• **REQUIREMENT**
Each line of the listing that includes the string "Captura" is to be identified and copied.

+---+

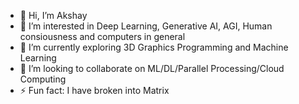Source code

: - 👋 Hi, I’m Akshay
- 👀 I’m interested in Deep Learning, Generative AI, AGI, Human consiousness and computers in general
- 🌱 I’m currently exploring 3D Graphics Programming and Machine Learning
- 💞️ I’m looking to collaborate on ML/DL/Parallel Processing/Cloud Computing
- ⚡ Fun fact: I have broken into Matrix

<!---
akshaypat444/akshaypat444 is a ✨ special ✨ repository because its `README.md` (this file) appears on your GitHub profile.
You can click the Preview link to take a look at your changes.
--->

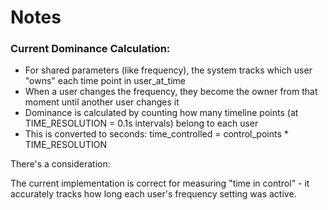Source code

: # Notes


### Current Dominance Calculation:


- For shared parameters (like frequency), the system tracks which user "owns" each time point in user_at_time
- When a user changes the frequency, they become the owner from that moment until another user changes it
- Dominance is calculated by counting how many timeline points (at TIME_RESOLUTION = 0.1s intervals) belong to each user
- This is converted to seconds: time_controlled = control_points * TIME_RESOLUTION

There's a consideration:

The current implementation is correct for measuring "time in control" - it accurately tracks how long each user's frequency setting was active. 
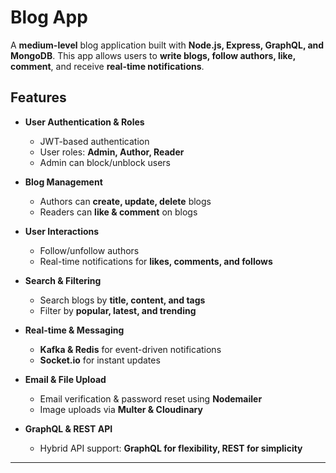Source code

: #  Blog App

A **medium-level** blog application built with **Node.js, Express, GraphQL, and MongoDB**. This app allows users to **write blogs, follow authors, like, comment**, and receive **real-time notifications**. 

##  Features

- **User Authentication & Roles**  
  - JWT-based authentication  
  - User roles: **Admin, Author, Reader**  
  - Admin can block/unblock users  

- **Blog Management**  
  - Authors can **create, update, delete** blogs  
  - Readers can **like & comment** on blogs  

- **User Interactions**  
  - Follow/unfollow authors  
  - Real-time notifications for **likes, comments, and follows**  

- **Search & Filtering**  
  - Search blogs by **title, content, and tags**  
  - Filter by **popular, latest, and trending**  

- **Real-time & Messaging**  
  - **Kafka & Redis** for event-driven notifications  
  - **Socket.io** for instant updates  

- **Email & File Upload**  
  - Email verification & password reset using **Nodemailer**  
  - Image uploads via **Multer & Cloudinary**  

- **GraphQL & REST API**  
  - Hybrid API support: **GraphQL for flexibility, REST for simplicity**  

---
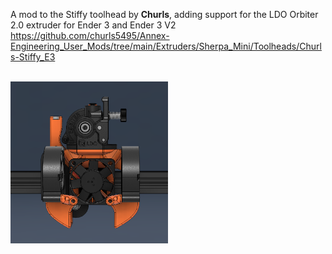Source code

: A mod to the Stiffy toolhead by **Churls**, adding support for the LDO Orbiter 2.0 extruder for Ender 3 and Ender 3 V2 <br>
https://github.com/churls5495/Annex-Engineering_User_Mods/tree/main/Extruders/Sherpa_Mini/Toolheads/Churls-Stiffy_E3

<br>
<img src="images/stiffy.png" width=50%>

+---+

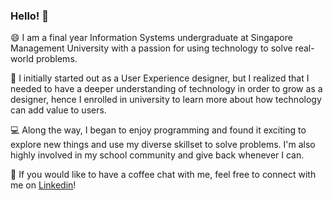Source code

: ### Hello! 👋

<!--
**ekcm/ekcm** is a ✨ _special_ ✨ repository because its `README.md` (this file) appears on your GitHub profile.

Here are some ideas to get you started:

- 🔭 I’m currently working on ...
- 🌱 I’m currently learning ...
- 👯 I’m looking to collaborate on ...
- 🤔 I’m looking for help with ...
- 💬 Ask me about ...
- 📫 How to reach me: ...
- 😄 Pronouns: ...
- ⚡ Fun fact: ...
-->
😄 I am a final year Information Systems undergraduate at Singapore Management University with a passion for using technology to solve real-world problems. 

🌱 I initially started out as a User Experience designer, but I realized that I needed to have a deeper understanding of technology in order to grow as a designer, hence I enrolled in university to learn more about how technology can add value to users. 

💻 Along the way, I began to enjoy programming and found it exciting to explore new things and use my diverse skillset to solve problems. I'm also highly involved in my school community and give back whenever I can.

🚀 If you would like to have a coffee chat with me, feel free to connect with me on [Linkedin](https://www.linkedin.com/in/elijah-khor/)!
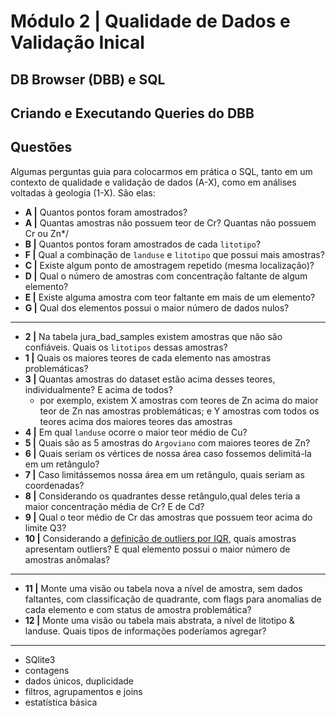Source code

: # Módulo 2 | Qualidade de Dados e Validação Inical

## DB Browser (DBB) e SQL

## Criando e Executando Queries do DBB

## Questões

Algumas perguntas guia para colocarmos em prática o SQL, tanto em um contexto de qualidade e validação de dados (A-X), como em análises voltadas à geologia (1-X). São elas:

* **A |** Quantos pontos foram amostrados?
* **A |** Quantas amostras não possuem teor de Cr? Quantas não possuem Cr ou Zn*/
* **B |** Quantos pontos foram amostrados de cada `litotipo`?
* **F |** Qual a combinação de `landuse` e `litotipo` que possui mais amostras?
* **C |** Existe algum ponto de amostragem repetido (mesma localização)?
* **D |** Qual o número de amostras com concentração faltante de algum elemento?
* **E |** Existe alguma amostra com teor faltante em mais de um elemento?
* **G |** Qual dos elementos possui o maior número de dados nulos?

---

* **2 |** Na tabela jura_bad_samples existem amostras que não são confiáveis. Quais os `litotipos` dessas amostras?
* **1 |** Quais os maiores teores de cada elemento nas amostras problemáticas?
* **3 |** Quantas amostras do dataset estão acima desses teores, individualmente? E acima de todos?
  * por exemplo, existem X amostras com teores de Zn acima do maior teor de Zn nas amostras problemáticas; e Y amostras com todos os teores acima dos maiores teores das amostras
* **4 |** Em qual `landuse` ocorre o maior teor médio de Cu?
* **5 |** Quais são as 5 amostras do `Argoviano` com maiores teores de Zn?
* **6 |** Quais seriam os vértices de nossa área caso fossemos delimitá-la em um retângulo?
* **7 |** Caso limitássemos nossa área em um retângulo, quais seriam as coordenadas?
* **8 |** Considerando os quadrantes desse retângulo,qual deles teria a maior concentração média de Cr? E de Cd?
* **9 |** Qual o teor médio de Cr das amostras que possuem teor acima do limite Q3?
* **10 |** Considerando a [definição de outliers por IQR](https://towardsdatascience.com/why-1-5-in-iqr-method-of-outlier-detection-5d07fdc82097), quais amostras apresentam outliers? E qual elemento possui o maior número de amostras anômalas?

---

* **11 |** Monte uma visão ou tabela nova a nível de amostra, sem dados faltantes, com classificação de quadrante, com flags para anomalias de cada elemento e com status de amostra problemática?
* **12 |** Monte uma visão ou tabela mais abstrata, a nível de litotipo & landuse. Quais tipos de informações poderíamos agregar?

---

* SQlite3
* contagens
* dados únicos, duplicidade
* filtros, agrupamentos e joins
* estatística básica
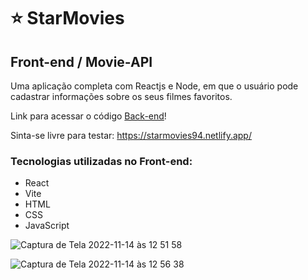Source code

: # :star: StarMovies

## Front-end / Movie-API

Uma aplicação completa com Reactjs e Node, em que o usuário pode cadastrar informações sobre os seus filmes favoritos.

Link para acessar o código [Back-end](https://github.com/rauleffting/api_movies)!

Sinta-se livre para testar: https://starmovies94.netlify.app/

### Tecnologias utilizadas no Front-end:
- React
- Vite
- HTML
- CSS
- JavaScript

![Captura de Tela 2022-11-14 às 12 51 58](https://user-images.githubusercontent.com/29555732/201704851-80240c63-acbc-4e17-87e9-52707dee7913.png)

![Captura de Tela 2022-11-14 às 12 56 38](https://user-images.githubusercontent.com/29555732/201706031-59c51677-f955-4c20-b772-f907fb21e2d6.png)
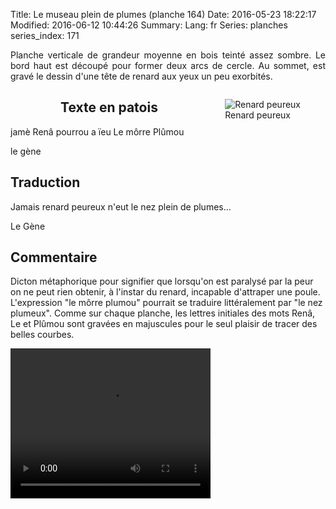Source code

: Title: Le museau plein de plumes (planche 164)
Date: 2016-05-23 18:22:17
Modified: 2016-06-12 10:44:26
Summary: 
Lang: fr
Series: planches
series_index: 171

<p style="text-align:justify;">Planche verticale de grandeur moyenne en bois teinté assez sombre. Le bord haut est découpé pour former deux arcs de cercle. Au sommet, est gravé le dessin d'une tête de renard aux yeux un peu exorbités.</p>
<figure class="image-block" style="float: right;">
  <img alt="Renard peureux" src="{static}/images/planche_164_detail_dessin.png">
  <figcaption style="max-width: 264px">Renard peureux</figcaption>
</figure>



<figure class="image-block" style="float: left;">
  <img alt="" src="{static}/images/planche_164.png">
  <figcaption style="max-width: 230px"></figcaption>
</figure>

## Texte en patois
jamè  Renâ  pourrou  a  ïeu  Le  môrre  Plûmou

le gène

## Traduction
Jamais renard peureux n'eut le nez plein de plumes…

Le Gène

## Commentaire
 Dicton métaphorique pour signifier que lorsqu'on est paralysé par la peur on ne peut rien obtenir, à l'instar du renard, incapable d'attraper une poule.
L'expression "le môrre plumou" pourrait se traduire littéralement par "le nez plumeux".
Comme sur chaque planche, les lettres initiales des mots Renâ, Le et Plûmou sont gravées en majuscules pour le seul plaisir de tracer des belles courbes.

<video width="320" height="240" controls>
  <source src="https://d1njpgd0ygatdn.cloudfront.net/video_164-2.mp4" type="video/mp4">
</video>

+---+

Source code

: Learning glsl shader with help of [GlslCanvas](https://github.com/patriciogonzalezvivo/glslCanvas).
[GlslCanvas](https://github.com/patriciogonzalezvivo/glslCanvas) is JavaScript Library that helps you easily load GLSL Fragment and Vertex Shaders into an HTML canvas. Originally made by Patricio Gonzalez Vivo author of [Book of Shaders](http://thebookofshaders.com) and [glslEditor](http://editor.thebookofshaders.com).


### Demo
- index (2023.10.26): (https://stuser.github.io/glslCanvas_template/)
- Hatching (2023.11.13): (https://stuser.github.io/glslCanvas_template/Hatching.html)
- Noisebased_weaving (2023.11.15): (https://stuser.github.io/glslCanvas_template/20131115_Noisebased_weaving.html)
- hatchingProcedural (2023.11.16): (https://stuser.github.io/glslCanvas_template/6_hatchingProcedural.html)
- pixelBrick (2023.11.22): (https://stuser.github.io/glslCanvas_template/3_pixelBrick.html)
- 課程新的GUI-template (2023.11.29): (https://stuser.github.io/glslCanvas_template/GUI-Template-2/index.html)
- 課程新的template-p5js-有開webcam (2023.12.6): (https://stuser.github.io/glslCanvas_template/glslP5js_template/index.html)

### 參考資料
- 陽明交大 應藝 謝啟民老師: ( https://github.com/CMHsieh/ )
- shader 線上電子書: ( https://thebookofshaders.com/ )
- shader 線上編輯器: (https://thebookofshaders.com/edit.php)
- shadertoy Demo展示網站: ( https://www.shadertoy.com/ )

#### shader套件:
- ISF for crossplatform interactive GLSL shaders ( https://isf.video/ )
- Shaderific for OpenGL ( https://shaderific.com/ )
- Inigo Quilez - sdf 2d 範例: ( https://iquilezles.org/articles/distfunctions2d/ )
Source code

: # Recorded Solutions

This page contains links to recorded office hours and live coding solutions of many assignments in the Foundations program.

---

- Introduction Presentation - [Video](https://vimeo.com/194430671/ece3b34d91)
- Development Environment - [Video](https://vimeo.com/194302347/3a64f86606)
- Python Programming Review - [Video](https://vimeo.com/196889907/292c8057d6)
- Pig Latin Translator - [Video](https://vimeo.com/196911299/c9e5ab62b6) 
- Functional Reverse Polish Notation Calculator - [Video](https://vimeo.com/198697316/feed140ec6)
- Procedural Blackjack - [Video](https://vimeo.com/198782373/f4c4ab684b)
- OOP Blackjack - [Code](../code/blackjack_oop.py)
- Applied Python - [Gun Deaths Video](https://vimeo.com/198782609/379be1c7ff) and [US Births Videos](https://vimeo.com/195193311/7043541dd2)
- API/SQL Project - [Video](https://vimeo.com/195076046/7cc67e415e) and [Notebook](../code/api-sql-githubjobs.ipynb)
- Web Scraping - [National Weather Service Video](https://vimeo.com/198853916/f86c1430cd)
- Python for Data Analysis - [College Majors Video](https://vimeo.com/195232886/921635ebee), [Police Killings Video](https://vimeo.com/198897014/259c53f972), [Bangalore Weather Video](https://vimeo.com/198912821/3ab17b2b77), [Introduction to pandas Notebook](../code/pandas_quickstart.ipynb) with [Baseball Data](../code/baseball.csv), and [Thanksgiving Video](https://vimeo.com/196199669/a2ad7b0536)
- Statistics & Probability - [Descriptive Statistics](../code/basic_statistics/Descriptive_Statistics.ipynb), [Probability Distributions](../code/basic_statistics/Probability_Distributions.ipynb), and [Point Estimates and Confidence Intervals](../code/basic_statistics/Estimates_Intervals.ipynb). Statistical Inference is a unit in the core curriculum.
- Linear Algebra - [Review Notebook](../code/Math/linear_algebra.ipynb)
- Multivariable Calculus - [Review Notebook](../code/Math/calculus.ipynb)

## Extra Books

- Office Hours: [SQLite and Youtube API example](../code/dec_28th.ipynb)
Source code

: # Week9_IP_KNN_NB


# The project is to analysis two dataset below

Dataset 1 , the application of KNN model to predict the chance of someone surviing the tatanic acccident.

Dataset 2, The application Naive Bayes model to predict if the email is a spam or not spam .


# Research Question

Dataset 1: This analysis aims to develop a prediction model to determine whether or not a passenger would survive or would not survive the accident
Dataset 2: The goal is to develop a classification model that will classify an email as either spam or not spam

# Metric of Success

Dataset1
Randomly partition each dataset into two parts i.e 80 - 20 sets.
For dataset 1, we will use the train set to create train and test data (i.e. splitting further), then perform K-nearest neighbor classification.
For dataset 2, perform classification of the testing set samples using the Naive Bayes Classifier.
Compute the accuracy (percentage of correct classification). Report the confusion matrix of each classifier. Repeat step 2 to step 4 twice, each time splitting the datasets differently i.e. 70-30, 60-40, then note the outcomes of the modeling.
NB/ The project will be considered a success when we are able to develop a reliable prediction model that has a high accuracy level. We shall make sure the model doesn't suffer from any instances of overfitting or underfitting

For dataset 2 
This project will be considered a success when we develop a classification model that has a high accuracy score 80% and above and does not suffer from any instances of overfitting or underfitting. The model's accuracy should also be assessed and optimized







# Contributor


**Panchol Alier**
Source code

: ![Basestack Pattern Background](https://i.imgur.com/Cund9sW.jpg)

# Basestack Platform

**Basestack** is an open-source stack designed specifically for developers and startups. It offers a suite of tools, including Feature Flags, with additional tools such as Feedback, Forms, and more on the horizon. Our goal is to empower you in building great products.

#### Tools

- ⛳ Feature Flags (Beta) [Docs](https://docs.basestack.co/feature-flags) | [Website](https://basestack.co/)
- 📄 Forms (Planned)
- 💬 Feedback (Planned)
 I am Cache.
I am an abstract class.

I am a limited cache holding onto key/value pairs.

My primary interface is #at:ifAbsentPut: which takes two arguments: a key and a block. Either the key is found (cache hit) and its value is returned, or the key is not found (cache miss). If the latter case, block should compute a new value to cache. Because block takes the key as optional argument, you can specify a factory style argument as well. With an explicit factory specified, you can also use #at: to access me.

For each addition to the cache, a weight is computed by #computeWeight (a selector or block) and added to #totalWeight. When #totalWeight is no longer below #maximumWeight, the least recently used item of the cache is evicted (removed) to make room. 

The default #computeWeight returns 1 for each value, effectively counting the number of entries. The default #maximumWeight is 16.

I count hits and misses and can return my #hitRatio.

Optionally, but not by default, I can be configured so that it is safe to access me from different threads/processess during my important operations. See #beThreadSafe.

+---+

• **RESPONSE TO THIS TASK**
![Captura de Tela 2022-11-14 às 12 51 58](https://user-images.githubusercontent.com/29555732/201704851-80240c63-acbc-4e17-87e9-52707dee7913.png)
![Captura de Tela 2022-11-14 às 12 56 38](https://user-images.githubusercontent.com/29555732/201706031-59c51677-f955-4c20-b772-f907fb21e2d6.png)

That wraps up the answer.